Retype verbatim the lines of the listing, from the very first through the line with "The bucket's size".

- Opening Delimiter -

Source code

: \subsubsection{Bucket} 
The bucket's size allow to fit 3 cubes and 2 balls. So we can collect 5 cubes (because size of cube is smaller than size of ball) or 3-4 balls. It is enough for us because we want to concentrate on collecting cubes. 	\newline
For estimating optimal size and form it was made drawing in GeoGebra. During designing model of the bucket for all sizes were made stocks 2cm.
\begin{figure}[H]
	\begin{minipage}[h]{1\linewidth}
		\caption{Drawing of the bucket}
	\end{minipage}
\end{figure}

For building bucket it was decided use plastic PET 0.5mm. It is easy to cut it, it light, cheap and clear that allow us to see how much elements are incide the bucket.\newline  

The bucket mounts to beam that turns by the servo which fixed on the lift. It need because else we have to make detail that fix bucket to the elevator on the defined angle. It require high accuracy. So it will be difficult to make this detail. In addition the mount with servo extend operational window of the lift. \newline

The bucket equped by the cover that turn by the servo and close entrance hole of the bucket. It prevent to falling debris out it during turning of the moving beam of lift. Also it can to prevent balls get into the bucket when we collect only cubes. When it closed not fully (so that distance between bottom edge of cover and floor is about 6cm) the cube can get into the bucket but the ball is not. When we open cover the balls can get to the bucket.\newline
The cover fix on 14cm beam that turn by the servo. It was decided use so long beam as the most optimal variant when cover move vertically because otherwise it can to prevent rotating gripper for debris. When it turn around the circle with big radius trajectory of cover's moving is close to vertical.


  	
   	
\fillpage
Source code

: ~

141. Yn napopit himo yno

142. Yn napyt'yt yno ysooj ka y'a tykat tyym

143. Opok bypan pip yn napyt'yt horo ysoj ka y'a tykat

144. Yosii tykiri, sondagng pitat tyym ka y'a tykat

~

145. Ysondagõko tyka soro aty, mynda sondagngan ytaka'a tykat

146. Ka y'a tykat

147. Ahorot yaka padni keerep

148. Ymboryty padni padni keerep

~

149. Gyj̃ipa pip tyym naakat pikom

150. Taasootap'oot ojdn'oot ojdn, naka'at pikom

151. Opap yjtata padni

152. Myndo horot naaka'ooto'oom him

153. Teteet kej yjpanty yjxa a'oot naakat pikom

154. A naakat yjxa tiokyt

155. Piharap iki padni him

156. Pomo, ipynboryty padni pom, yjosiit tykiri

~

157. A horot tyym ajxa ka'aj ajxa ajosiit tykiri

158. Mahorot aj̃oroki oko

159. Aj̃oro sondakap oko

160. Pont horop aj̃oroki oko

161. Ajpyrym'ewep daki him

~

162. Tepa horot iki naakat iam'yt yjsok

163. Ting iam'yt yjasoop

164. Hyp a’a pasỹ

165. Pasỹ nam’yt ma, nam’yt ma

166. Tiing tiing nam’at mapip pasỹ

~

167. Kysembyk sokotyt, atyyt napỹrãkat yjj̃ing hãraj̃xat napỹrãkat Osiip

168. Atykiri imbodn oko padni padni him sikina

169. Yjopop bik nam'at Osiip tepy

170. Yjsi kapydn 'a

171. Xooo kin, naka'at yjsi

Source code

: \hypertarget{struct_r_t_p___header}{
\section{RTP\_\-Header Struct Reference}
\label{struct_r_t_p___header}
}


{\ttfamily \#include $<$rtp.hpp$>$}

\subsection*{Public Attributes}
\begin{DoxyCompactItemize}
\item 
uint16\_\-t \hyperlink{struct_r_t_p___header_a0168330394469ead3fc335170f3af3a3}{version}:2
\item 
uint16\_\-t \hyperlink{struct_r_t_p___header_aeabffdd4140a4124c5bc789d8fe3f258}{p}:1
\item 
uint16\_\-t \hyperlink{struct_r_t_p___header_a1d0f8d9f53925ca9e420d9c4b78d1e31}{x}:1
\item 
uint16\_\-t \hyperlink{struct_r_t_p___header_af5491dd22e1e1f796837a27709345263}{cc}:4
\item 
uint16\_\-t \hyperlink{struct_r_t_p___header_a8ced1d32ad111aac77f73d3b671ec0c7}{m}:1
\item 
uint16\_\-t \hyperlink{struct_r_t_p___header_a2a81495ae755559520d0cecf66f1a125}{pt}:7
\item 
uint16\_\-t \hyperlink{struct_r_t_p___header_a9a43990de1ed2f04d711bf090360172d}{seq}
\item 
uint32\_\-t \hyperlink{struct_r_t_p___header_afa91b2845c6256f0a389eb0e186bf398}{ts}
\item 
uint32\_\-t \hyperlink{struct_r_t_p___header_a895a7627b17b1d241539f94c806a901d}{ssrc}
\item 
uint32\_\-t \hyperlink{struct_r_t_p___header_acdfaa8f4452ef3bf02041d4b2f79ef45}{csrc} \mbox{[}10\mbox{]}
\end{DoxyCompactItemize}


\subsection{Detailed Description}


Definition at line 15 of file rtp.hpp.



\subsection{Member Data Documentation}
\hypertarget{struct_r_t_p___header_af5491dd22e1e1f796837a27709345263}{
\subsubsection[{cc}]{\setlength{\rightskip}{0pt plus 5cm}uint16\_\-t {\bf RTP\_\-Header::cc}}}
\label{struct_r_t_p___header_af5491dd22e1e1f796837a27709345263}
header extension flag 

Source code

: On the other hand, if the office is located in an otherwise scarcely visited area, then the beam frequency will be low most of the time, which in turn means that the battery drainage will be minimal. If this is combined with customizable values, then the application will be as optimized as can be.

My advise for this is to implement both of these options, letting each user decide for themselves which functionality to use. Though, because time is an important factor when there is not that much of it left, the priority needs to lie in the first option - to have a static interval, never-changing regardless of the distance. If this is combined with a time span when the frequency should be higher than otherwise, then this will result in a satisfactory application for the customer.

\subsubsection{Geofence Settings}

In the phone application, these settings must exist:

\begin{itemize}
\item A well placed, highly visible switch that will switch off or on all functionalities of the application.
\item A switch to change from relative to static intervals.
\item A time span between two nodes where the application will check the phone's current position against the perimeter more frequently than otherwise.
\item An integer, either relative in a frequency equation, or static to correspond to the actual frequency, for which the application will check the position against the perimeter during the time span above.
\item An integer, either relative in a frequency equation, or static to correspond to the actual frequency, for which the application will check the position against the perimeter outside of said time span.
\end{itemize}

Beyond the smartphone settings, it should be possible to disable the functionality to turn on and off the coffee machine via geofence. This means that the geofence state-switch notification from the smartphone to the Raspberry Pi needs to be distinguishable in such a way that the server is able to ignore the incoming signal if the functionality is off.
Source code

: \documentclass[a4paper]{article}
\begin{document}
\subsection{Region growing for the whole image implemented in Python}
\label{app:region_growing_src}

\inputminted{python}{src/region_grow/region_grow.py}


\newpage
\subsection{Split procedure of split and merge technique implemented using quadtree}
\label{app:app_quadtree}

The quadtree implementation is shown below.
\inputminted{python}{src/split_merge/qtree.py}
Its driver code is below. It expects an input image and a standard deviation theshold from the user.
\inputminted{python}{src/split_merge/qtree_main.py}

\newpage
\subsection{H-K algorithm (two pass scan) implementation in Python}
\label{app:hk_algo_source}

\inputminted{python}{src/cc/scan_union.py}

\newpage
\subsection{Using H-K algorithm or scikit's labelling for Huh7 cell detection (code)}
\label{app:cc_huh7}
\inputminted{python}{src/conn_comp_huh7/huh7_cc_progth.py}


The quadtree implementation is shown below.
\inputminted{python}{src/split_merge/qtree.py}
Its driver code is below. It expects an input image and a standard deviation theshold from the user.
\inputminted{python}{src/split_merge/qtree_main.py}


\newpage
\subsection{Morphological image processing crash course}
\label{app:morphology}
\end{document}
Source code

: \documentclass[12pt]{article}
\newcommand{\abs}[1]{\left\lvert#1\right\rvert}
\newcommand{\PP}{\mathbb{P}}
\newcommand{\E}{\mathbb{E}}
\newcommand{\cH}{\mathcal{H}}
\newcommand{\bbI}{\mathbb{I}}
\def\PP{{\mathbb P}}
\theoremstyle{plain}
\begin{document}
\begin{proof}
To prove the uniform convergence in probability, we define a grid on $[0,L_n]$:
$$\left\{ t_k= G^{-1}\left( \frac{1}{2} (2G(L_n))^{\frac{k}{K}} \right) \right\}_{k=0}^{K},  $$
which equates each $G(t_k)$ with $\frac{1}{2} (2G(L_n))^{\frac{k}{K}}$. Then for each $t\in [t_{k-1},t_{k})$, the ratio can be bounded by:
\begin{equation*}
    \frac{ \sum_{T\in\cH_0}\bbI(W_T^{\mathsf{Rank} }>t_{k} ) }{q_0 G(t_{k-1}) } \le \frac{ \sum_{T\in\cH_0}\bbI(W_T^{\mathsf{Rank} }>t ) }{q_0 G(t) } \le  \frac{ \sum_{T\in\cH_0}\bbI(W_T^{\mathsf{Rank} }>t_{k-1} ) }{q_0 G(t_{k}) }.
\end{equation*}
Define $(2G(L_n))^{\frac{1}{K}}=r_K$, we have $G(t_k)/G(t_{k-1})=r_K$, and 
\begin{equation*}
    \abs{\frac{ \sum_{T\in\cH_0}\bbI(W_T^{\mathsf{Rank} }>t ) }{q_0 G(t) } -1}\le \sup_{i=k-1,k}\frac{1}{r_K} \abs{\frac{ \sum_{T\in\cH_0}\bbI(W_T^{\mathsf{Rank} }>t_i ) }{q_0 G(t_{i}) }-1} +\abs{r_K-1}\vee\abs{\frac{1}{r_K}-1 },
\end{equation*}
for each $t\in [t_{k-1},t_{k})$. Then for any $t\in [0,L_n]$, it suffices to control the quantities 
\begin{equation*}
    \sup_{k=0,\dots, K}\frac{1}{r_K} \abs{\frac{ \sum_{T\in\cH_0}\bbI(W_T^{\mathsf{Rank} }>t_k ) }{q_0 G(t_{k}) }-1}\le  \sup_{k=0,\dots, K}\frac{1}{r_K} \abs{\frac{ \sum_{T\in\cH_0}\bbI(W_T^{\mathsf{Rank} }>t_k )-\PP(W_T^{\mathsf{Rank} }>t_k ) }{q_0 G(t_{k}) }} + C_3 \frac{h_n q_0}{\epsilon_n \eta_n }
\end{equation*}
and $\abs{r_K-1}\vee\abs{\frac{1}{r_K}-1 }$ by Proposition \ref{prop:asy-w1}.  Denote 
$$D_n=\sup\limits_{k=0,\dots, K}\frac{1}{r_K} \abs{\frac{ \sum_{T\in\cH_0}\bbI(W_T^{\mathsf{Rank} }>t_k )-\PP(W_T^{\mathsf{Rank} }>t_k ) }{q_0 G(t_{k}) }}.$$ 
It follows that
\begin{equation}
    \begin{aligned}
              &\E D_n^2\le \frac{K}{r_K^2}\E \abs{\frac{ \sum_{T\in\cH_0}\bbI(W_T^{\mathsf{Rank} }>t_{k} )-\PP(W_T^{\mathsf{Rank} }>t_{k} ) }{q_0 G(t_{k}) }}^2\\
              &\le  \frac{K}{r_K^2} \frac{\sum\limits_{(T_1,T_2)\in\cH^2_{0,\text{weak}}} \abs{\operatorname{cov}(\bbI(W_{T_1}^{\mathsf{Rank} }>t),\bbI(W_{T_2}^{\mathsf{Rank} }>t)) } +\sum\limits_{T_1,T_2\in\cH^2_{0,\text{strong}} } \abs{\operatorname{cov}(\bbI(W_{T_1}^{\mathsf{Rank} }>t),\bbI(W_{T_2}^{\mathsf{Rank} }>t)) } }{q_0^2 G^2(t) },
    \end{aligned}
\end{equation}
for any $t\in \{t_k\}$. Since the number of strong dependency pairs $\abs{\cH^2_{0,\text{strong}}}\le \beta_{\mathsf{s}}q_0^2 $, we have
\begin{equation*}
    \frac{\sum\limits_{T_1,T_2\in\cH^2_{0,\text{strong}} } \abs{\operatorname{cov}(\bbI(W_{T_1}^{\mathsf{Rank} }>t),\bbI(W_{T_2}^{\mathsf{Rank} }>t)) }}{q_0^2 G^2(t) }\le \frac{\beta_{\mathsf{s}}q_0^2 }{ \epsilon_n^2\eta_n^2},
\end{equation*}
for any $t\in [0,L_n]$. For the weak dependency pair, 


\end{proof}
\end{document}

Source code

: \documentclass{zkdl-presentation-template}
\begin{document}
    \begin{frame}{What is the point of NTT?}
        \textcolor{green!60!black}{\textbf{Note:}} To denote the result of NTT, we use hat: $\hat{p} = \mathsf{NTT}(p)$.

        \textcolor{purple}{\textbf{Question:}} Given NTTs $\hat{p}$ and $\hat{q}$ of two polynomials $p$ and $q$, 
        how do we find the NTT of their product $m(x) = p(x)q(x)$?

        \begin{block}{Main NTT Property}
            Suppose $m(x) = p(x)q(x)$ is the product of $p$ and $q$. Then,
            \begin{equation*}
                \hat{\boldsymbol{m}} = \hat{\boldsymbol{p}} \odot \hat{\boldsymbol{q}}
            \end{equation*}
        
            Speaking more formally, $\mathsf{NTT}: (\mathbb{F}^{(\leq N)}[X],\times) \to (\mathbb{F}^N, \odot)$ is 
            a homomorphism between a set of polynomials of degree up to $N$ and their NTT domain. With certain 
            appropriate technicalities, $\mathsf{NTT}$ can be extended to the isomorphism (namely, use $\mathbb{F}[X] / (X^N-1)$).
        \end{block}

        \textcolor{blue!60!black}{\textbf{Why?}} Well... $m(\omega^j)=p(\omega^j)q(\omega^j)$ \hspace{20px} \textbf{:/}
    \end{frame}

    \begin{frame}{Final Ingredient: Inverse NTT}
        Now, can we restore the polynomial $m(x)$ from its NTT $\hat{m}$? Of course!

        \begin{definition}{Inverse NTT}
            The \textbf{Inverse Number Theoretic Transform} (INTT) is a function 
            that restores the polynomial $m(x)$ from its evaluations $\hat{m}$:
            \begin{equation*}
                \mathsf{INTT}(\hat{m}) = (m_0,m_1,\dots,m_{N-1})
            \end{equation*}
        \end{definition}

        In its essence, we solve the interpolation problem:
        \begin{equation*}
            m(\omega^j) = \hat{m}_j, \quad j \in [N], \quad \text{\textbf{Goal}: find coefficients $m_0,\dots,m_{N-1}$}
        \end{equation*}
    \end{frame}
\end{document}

- Closing Delimiter -

== WORKED SOLUTION ==
Source code

: \subsubsection{Bucket} 
The bucket's size allow to fit 3 cubes and 2 balls. So we can collect 5 cubes (because size of cube is smaller than size of ball) or 3-4 balls. It is enough for us because we want to concentrate on collecting cubes. 	\newline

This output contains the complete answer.